Chemically synthesized vanilla cookies

Vanilla pods contain between 1-2% vanillin. So, to produce a single kilo of vanillin from pod requires for roughly 40,000 vanilla flowers to be hand-pollinated. From an industrial perspective, replacing natural vanilla with chemically synthesized vanillin makes enormous sense. And globally, less than 1% of vanilla flavouring actually comes from vanilla orchids as a result. Unfortunately, chemically synthesized vanillin is not a particularly sustainable alternative to natural vanilla.

“For example, vanilla can be produced through the chemical breakdown of wood (lignin). The production of one kilogram of vanillin using this method produces 160 kg of environmentally damaging waste,” explains Birger Lindberg Møller, Head of the Centre for Synthetic Biology, or ‘bioSYNergy’.

Environmentally friendly vanilla

Together with the company Evolva, Birger Lindberg Møller and his colleagues aim to produce vanillin by way of a more environmentally friendly synthetic biology:

"Vanillin produced this way is now being sold as an environmentally friendly alternative to chemically synthesized vanillin. Through the project, we learned how vanilla orchids produce vanillin. This turned out to be through a very unusual enzyme, involved in an otherwise very simple process," explains Birger Møller.

 “When buying a vanilla bean for cooking, know that the small black seeds aren't what provide the delicious flavour. While nice to find at the bottom of a crème brûlée, the seeds don’t contain any of the flavour substances.
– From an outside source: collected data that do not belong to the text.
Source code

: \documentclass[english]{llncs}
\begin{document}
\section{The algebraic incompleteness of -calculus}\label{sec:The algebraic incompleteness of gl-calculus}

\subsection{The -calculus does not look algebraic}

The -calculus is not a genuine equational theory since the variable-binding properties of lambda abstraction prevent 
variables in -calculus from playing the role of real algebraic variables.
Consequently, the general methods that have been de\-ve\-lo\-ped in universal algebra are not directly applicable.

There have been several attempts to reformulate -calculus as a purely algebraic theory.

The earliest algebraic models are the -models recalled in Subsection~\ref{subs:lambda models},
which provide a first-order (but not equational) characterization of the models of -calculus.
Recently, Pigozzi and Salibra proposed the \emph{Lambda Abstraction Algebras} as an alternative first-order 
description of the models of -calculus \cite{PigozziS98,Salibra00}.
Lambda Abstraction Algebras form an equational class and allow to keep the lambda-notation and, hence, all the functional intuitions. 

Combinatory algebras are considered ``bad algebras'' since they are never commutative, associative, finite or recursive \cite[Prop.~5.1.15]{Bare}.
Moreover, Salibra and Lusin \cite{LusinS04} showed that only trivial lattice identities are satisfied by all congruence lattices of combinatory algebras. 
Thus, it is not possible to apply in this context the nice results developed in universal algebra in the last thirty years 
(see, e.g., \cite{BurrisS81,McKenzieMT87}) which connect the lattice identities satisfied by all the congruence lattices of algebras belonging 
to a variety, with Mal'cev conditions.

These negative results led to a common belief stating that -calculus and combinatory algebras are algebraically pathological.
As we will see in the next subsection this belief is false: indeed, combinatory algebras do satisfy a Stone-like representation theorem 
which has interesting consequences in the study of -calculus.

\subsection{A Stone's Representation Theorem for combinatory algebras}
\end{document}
The vanilla pod’s flesh is where the flavours are. And this is the part that one should always be certain to scoop out and scrape at."

Yeast is the key

The researchers behind environmentally sound vanilla found that they could produce vanillin in yeast by using sugar and a classic fermentation process in an enclosed fermentation tank. By adding four genes to the yeast, the yeast was able to convert glucose to vanillin. By then adding an additional rock cress plant gene, it was possible to convert vanillin to the form locked up within the vanilla orchid. This enabled the yeast cells to release the substance, provide a longer lasting flavour and eased the process of isolating pure vanilla.
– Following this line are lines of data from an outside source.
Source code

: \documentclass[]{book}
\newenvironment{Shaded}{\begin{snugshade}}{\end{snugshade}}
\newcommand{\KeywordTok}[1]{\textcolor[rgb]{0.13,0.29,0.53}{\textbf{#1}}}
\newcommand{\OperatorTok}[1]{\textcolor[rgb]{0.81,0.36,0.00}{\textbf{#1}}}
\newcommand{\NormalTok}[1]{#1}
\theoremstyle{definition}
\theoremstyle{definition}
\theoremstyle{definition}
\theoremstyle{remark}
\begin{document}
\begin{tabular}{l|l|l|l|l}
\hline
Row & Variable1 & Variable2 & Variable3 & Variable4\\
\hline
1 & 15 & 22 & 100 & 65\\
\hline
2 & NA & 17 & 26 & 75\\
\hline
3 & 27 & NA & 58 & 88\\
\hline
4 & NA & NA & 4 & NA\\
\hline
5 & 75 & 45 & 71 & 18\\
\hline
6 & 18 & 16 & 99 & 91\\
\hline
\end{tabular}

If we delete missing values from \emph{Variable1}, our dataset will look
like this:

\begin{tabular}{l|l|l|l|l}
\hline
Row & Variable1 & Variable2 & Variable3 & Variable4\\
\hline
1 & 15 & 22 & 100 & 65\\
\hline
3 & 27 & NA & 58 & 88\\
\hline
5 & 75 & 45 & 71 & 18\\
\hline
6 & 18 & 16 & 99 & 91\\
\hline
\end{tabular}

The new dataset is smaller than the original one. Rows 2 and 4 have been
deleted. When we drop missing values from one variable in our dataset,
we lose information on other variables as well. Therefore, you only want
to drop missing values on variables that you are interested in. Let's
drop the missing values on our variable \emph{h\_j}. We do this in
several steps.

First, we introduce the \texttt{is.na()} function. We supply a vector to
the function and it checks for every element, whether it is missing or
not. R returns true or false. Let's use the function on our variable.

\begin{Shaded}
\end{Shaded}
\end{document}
Fascination from his first year of study

As a young student interested in both chemistry and plants, Birger Lindberg Møller was gripped by an interest in natural medicines. His plant physiology lecturer, Frederik Nartey, was a Ghanaian of the Ashanti tribe. Nartey was an incredibly inspiring person whose access to Ghanaian medicinal plants was possible via family members in Ghana who happened to be medicine men. Birger Lindberg Møller’s master’s thesis was based on isolating pharmacologically strong indole alkaloids from Ghanaian medicinal plants. This was to be the beginning of his career and life with plants.